Material provided
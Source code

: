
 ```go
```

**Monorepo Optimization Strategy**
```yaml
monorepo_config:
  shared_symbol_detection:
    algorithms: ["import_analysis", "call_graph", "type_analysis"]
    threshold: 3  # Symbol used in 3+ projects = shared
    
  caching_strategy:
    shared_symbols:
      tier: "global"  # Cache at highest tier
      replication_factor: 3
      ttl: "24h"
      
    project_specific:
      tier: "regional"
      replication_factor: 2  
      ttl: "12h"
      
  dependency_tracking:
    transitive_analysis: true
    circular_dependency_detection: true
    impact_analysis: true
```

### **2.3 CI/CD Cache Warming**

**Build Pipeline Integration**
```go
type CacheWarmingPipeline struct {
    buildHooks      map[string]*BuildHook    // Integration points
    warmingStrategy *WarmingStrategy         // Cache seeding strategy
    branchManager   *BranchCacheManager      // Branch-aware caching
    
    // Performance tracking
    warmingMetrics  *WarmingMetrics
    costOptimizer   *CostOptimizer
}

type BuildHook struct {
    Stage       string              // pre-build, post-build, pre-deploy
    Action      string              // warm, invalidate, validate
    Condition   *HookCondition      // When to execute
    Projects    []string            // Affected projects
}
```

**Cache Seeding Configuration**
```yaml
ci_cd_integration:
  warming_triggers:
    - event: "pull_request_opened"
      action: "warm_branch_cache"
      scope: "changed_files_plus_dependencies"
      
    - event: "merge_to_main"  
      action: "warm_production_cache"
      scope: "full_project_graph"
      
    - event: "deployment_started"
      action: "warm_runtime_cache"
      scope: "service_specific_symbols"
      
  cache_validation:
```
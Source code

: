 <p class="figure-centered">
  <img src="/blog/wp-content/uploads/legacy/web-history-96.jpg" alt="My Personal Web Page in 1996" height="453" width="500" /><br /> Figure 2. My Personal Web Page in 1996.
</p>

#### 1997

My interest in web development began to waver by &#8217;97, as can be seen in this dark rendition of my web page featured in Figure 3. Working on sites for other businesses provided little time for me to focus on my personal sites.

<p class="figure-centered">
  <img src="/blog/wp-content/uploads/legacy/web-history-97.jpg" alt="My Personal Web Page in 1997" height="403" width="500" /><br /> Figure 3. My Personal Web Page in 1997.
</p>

==

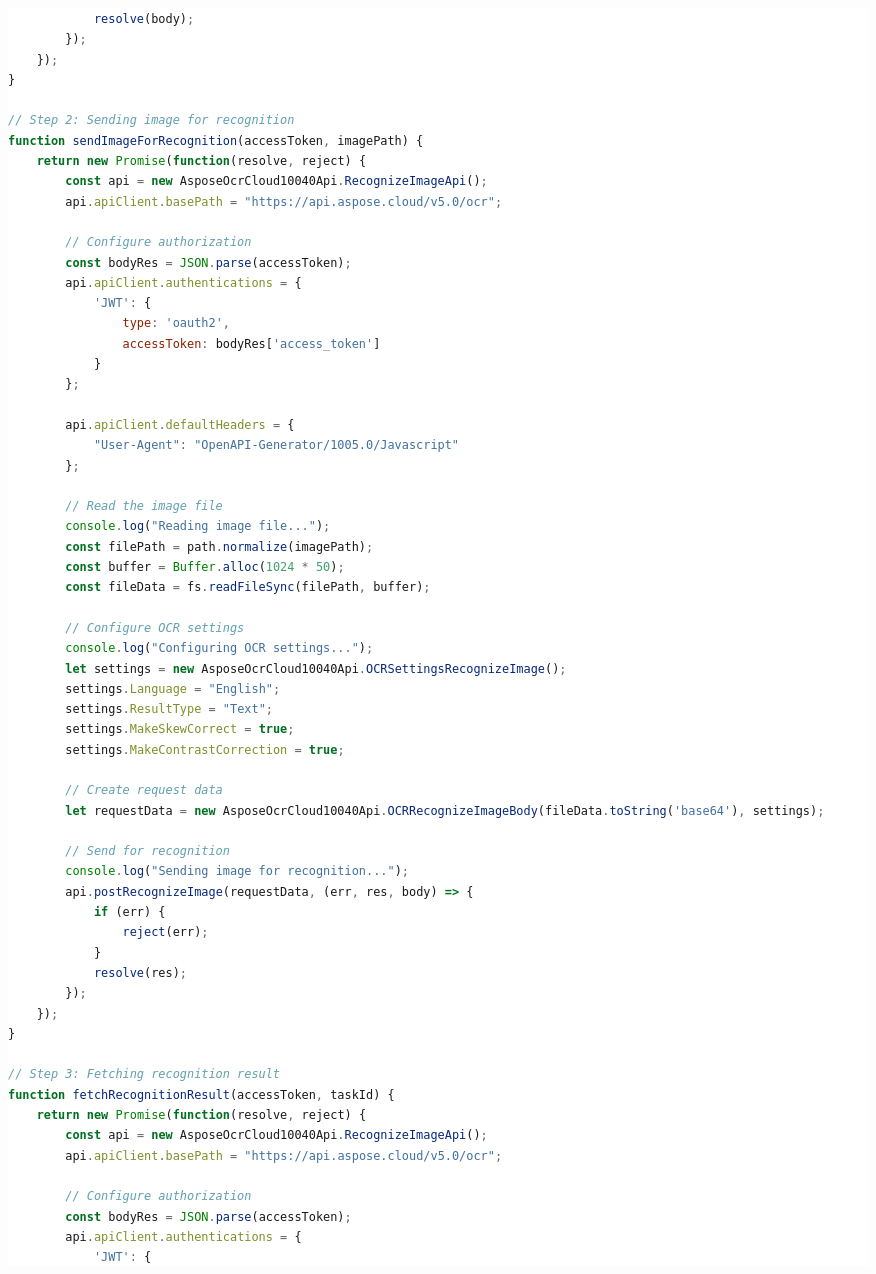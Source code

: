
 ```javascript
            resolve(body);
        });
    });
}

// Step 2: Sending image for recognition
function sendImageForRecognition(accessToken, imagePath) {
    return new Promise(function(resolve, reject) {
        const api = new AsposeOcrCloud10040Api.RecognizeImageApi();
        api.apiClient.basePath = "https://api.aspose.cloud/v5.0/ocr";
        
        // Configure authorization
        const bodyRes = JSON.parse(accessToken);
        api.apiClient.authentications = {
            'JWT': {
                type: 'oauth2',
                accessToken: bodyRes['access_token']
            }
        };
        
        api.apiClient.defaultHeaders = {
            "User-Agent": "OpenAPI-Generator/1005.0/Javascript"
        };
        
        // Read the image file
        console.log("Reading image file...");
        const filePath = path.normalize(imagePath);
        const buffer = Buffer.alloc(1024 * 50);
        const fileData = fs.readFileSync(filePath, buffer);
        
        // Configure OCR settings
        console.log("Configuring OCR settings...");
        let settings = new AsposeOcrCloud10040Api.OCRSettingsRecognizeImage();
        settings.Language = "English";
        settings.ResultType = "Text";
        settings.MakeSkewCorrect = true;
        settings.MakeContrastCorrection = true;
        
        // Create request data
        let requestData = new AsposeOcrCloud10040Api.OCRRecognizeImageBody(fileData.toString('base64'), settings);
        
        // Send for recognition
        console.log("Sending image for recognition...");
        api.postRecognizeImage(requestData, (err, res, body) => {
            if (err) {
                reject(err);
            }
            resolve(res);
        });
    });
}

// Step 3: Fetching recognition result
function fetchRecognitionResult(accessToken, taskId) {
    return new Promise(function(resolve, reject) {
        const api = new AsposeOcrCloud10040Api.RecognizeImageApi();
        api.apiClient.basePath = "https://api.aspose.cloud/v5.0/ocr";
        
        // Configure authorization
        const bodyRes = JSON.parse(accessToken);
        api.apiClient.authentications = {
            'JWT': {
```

---

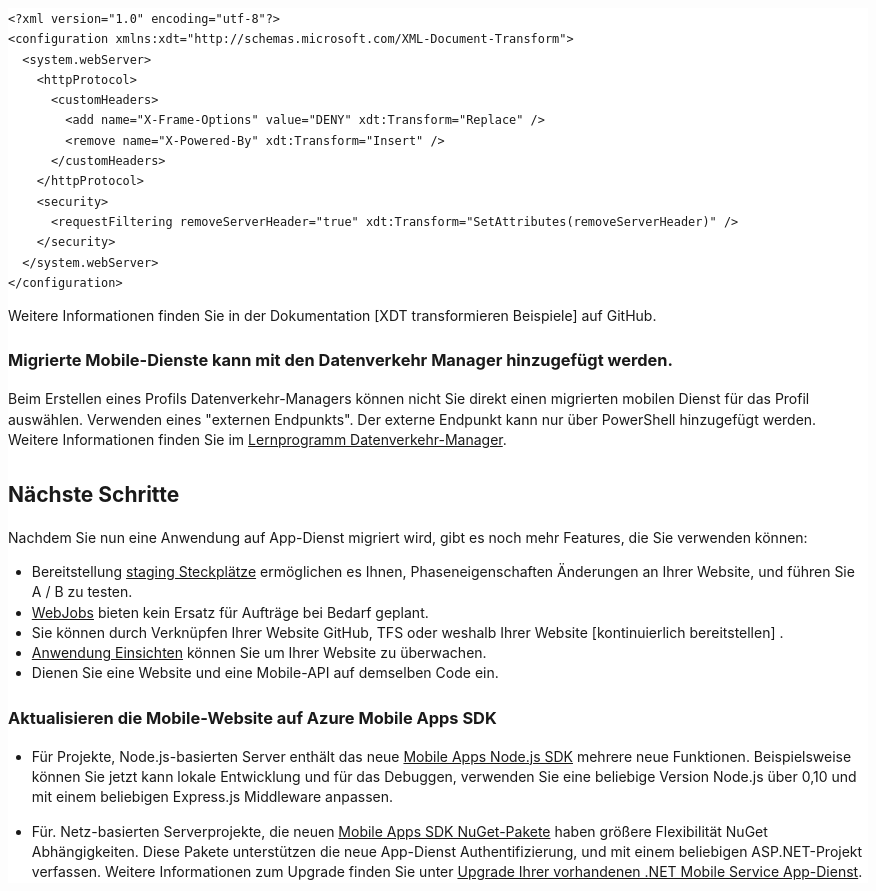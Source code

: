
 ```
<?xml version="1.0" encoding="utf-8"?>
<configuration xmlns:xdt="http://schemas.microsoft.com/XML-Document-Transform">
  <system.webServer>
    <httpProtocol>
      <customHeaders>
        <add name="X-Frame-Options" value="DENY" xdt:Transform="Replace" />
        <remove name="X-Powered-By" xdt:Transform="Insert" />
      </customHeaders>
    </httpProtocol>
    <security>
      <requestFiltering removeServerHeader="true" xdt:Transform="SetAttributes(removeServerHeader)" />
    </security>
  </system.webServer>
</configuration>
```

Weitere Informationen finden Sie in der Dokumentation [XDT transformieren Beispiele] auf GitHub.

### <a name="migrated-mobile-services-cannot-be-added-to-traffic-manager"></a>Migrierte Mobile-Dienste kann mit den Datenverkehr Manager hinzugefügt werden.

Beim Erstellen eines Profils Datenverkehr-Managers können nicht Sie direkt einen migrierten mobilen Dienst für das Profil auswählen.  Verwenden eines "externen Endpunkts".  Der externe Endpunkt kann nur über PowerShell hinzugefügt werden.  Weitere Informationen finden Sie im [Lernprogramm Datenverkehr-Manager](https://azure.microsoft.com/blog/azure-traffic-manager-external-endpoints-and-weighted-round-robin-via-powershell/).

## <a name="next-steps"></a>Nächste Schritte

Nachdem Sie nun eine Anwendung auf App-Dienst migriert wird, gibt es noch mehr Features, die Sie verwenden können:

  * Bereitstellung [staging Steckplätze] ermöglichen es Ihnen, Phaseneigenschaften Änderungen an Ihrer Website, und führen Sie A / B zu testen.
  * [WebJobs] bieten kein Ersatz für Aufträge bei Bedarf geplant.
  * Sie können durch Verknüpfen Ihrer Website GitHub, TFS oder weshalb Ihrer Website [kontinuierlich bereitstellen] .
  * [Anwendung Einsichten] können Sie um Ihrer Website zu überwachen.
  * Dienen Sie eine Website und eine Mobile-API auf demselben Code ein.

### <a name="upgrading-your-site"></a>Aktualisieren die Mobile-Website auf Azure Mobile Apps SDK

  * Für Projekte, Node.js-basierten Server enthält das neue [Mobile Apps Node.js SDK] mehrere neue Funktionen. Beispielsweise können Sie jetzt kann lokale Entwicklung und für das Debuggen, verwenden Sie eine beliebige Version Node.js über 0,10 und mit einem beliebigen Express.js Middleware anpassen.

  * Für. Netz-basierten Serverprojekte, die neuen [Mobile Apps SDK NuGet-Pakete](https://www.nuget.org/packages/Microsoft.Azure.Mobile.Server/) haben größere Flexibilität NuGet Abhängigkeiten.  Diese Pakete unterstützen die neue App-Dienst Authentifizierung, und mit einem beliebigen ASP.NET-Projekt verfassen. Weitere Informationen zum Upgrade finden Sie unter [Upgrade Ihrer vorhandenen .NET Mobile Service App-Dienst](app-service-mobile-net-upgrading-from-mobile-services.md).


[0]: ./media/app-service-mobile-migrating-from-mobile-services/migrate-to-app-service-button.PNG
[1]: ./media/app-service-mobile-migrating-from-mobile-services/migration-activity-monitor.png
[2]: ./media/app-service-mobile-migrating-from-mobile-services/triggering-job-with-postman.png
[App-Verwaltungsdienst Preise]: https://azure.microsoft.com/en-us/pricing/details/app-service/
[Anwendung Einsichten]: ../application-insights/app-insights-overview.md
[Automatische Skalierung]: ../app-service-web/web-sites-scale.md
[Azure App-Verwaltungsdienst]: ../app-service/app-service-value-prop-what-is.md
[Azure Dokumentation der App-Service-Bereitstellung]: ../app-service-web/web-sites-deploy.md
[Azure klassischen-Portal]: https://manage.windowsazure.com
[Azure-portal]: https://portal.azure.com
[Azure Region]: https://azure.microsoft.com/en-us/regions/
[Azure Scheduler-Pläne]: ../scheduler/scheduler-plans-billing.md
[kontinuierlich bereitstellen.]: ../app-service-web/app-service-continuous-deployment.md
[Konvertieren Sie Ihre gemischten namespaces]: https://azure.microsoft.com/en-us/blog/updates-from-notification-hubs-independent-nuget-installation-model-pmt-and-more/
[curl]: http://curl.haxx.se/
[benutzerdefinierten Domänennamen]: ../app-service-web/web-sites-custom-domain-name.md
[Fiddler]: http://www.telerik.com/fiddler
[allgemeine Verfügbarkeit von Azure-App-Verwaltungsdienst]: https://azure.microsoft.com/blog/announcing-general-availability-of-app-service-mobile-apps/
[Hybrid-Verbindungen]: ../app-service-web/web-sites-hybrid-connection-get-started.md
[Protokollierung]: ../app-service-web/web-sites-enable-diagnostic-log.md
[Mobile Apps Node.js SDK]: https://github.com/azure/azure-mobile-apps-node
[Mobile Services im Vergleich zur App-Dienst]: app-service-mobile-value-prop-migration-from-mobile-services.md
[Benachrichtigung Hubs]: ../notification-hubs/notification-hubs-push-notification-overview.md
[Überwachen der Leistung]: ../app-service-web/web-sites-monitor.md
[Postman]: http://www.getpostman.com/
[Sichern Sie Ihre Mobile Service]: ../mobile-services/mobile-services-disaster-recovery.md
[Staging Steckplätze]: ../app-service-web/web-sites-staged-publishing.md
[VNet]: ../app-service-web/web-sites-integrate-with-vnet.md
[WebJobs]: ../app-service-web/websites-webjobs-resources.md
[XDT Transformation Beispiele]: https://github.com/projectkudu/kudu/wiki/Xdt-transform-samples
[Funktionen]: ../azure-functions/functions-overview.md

Your assignment
Wherever the word "history" appears in a line of the data, copy that line.

Result of the task
  <img src="/blog/wp-content/uploads/legacy/web-history-96.jpg" alt="My Personal Web Page in 1996" height="453" width="500" /><br /> Figure 2. My Personal Web Page in 1996.
  <img src="/blog/wp-content/uploads/legacy/web-history-97.jpg" alt="My Personal Web Page in 1997" height="403" width="500" /><br /> Figure 3. My Personal Web Page in 1997.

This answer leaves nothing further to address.